Desde que a escrita foi criada, mesmo em suas formas mais rudimentares, além dos benefícios óbvios como passagem da experiência humana de uma geração para outra de forma mais eficiente, a possibilidade de definir recursos em estoque e transmitir informações urgentes sobre ataques inimigos e muitas outras, uma vantagem adicional seguramente foi passar do desconhecimento sobre tudo para uma maior transparência da comunidade com relação aos seus procedimentos e cultura.

Se por um lado a alfabetização introduziu a potencialidade do conhecimento solitário, por favorecer silêncio, a vida interior, aperfeiçoamento da linguagem, expansão do comércio e relacionamentos sociais, permite também hoje uma sociedade absolutamente transparente, imersa numa cultura digital mundial, e muda de forma assombrosa nossa civilização.

A ética que permitiu a privacidade absoluta, parece agora exigir o translúcido, e mostra que cada vez que a tecnologia de base muda, a sociedade muda, como já afirmou Manuel Castells: “A comunicação consciente e significativa é o que nos torna humanos. Por isso, qualquer transformação importante na tecnologia e na organização da comunicação é de grande relevância para a mudança social”.

Tudo parece indicar que o ser humano muda em função de suas tecnologias da linguagem, e não por coincidência nos estudos sobre o aparecimento da inteligência humana, ela aparece sempre atrelada à linguagem, mesmo que esta seja a de sinais.

Mas o direito à privacidade é sempre associado ao “o direito de ser deixado em paz”, coisa que apenas aqueles que já a tiveram seriamente violada entendem em toda a sua extensão: dilemas éticos e legais estão envolvidos nestes processos, muitos deles atualmente em tribunais.

O conhecimento é hoje apoiado em algoritmos e modelagens computacionais complexas, envolvendo interesses sociais, econômicos e principalmente políticos.  Dados pessoais, obtidos nas diversas redes de uso diário por praticamente toda a população são mercantilizados no ambiente virtual, e a extração desses dados, de forma silenciosa acelera a economia da informação.

O capital, anteriormente constituído por letras de câmbio, ações, títulos, propriedades, é agora também representado por informações. A comunicação tem funcionado como braço do enriquecimento de muitos, e a tecnologia se torna parte integrante da moderna política econômica, pois usuários são o produto e a fonte de lucros. A constatação hoje é de que indivíduos são manipulados na liberdade de escolha, privacidades são invadidas e a enorme maré de Fake News têm colocado direitos e democracia em risco.

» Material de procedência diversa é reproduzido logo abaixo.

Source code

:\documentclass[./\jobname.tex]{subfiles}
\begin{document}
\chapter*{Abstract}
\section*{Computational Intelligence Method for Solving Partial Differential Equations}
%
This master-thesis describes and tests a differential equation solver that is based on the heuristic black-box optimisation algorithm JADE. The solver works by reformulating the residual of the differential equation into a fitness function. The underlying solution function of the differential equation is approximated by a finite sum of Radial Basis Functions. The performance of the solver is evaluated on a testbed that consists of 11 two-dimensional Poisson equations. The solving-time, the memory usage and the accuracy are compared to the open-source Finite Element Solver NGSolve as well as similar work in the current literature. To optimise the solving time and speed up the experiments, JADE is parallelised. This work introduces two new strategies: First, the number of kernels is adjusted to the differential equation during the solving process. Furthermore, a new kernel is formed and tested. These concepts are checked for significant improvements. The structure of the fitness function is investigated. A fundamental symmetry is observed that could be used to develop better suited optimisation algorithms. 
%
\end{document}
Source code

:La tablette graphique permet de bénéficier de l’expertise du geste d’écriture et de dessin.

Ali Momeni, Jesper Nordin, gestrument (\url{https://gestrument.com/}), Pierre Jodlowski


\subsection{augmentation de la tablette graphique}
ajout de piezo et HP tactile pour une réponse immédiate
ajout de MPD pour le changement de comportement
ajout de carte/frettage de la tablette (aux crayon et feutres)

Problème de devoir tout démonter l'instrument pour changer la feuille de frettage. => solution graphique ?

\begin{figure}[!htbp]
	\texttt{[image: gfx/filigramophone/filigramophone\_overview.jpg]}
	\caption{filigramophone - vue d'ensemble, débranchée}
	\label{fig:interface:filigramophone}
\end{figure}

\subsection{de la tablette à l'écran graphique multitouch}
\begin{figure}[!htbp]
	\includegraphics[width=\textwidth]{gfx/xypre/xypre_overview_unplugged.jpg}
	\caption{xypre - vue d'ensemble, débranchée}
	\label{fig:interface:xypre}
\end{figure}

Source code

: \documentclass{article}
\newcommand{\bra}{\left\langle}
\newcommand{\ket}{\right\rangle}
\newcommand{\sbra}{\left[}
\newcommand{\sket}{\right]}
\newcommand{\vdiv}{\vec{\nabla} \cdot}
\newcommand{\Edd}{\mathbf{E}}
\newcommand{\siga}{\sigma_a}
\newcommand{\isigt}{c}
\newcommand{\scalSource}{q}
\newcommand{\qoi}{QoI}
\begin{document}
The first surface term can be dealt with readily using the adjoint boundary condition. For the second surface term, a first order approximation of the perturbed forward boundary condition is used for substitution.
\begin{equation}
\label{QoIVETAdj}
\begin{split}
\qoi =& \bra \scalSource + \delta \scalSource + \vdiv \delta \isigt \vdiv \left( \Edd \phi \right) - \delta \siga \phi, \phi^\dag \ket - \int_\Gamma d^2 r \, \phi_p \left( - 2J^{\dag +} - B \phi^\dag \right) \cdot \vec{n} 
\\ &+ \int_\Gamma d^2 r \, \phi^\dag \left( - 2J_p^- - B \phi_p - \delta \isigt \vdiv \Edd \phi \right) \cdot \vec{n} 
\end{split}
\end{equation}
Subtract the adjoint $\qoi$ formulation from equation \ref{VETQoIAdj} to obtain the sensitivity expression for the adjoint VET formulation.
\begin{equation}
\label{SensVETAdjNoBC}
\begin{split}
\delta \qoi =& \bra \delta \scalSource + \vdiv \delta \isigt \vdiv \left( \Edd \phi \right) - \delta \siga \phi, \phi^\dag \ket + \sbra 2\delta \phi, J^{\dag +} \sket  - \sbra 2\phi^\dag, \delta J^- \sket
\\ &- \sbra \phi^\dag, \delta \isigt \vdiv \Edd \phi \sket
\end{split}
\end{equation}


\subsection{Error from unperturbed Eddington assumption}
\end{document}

A invenção da escrita permitiu a expansão das informações, e “informação é poder”, sempre foi. Saber e poder transmitir à distância movimentos de inimigos, esconderijos da caça, planos dos concorrentes, perspectivas do clima, tudo teve e tem grande importância para a sobrevivência e para a conquista e manutenção do poder. Desde a antiguidade os reis e comandantes de exércitos procuraram manter redes de informações junto às outras nações ou cidades, com isso obtendo vantagens para seus propósitos comerciais ou bélicos.

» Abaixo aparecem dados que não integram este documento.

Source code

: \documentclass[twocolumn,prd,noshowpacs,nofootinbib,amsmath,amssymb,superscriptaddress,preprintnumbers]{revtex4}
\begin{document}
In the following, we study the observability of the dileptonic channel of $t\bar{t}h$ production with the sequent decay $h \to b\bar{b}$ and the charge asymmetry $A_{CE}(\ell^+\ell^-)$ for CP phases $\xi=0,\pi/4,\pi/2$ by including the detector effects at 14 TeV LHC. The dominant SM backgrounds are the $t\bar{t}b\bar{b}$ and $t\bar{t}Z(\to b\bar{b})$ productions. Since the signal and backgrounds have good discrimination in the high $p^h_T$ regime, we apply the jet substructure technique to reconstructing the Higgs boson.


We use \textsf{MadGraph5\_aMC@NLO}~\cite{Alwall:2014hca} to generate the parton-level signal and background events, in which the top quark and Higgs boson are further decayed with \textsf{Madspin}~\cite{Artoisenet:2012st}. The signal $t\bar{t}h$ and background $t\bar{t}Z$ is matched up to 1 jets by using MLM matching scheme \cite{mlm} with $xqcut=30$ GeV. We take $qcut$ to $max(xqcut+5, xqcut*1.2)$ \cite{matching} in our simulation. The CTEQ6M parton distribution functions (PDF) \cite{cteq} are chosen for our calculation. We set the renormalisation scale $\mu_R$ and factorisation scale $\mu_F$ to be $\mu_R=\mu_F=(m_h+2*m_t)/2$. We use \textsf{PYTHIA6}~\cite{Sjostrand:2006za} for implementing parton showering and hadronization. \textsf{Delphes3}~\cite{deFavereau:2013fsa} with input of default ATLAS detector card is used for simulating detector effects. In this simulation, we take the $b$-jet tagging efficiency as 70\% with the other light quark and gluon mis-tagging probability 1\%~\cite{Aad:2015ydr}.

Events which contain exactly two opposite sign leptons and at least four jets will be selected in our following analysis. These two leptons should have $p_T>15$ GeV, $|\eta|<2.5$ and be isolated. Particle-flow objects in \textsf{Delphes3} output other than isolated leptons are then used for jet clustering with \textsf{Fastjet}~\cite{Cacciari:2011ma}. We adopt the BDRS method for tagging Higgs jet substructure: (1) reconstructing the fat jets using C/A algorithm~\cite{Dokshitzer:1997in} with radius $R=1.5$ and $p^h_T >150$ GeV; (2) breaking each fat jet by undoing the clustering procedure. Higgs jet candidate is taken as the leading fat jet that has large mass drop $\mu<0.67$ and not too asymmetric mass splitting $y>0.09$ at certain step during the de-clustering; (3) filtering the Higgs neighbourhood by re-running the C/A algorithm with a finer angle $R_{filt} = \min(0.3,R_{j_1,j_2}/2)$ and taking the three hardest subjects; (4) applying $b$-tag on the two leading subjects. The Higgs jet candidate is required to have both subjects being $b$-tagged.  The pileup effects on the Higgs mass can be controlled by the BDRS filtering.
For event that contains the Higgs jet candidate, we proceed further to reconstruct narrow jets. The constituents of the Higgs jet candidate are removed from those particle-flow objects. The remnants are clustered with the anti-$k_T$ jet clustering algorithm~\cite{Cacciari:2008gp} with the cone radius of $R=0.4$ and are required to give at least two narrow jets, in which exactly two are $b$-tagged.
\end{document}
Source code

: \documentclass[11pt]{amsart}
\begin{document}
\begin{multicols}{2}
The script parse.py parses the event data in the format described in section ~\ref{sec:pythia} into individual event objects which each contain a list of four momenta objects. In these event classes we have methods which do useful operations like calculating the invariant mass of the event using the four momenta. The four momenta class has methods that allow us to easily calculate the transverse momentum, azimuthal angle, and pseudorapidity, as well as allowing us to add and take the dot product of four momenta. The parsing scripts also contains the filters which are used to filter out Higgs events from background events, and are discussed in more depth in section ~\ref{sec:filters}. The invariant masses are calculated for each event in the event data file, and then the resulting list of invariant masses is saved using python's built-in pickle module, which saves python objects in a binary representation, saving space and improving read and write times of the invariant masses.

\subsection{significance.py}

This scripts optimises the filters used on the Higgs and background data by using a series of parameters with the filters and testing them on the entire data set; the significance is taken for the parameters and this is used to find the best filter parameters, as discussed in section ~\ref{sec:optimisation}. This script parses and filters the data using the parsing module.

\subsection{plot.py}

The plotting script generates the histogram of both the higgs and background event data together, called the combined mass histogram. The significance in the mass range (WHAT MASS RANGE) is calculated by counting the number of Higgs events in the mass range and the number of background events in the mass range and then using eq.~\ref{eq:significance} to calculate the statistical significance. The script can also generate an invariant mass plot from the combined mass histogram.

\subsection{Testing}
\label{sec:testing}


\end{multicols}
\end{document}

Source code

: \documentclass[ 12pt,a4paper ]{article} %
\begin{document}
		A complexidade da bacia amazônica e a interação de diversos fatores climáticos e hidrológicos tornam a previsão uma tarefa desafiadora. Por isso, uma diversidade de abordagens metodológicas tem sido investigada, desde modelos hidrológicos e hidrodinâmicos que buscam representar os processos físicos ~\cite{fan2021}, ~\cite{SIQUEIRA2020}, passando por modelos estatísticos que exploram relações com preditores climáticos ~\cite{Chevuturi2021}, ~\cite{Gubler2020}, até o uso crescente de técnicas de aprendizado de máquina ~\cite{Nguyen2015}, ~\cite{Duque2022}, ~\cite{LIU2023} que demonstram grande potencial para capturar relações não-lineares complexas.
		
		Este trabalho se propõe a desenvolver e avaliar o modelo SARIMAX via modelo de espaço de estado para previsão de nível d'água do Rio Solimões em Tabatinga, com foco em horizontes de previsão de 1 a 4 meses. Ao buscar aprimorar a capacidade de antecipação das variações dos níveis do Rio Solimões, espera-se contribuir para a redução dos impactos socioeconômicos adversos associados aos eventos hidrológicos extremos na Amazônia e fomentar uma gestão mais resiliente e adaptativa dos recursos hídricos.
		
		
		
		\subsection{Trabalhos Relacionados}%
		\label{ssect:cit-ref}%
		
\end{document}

E a manipulação dos dados transmitidos sempre foi arma de ataque ou defesa, levar o adversário a supor que o poderio de que se dispõe é maior ou menor do que o real, ocasionando erro tático ou estratégico, e mesmo a desinformação sobre a disposição dos efetivos levaria a equívocos talvez fatais, a maior probabilidade de vitória está com aquele que consegue induzir o oponente a mais erros.

Com a disseminação dos recursos computacionais o acesso à informação passou a ser privilégio de quase todos, a boa e a má informação; conhecimentos antes apenas obtidos em enciclopédias nem sempre disponíveis, dados sobre saúde, trânsito, segurança, entretenimento, política, moda, culinária, mecânica de automóveis… tudo isso e muito mais com o uso de equipamentos quase minúsculos e impensáveis há menos de cinquenta anos. Com isso, os estelionatários, golpistas, maus vendedores, maus políticos, encontraram um campo fértil para suas atividades; todo usuário de qualquer rede social já recebeu inúmeras “informações” ardilosas como a de que sua conta bancária foi fechada ou de que foi feita uma compra não autorizada com seu cartão de crédito, com o objetivo de obter informações que permitam ao criminoso exercer seu crime. Também são comuns notícias falsas de que determinado político teria praticado algo impensável e repugnante, notícias originadas por seus adversários que teriam a ganhar com a desmoralização.

Discutir os limites entre a privacidade e a transparência num ambiente contaminado por interesses escusos não tem sido simples, discernir o falso do verdadeiro quando até instituições seculares como escolas já foram caluniadas, vacinações foram consideradas inoculadoras de comunismos e outras incongruências, é muito difícil para o cidadão comum.

Transformar ouro em carvão, ou vice-versa, tem sido comum, desafiando qualquer pessoa aos cuidados com tudo que lê.